COLUMBUS, Ohio (AP) — Republican Ohio Gov. Mike DeWine was seeking a second term in Tuesday’s race for the state’s chief executive slot while challenger Nan Whaley, a Democrat, hoped to regain a seat last won by her party 16 years ago.
DeWine prevailed in a surprisingly tight three-way primary in May as conservatives angered by his efforts to slow the spread of the coronavirus sought to unseat him. Whaley handily defeated former Cincinnati Mayor John Cranley in her primary.
Despite their political differences, DeWine and Whaley bonded briefly over the 2019 Dayton mass shooting that killed nine and wounded more than two dozen. But Whaley increasingly criticized the governor for his failure to pass stronger gun laws and for his anti-abortion stance.
Races for four other statewide offices were also being contested Tuesday, for Attorney General, Auditor, Treasurer, and Secretary of State, all seats currently held by incumbent Republicans.

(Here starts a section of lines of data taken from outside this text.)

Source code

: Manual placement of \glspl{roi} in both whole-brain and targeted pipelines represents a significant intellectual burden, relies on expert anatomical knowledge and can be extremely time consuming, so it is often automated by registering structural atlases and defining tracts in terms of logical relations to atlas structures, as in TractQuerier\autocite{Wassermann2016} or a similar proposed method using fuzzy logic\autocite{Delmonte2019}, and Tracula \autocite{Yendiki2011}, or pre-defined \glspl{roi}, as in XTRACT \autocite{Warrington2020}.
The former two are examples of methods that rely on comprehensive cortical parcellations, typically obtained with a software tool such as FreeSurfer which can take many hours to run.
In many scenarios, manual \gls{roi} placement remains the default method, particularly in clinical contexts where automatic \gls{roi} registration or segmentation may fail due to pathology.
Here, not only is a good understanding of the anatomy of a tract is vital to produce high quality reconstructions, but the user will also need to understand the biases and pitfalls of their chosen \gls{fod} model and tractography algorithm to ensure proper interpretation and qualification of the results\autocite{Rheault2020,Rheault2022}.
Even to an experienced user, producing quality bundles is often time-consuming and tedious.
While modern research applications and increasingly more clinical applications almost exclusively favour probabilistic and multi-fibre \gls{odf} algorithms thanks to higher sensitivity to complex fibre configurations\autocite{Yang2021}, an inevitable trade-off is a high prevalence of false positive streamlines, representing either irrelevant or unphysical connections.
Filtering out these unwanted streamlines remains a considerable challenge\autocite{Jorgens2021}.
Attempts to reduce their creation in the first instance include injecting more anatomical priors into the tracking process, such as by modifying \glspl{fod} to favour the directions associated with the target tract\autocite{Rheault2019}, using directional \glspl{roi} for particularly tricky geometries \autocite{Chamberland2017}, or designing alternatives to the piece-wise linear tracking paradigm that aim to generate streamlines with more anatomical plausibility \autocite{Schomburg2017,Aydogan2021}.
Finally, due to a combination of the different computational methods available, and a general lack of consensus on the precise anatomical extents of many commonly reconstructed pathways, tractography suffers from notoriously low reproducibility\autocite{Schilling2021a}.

Races for Ohio House and Senate seats are the first test of new legislative maps drawn by the Ohio Redistricting Commission meant to reduce gerrymandering. The maps before voters were found unconstitutional by the state Supreme Court but a panel of federal judges ordered them used for this election only.
In two Supreme Court races, Democrats were hoping to regain control of the court for the first time since 1986. Voters also have two ballot issues before them: requiring judges to consider criminal suspects’ threat to public safety when setting bail amounts; and prohibiting local governments from allowing non-U.S. citizens to vote in local elections.
In the governor’s race, DeWine, 75, has portrayed himself as above the campaign fray and has declined to debate Whaley. His campaign resisted attack ads against Whaley until last month, when it criticized her for supporting the American Rescue Plan Act in her role as president of the U.S. Conference of Mayors. The ads fail to mention that DeWine has promoted grants the state received through the pandemic relief measure.
Whaley, 46, has said DeWine was afraid of debate questions about his role in a $60 million bribery scheme aimed at passing legislation to prop up Ohio’s two nuclear power plants; the controversy over a 10-year-old Ohio girl forced to seek an abortion in Indiana after being raped; and DeWine’s signing of a law allowing school districts to arm trained employees.
DeWine has said Ohioans already know him and his positions well. Besides being one of the state’s most familiar politicians, DeWine also spent months at the start of the COVID-19 pandemic appearing in daily statewide broadcasts.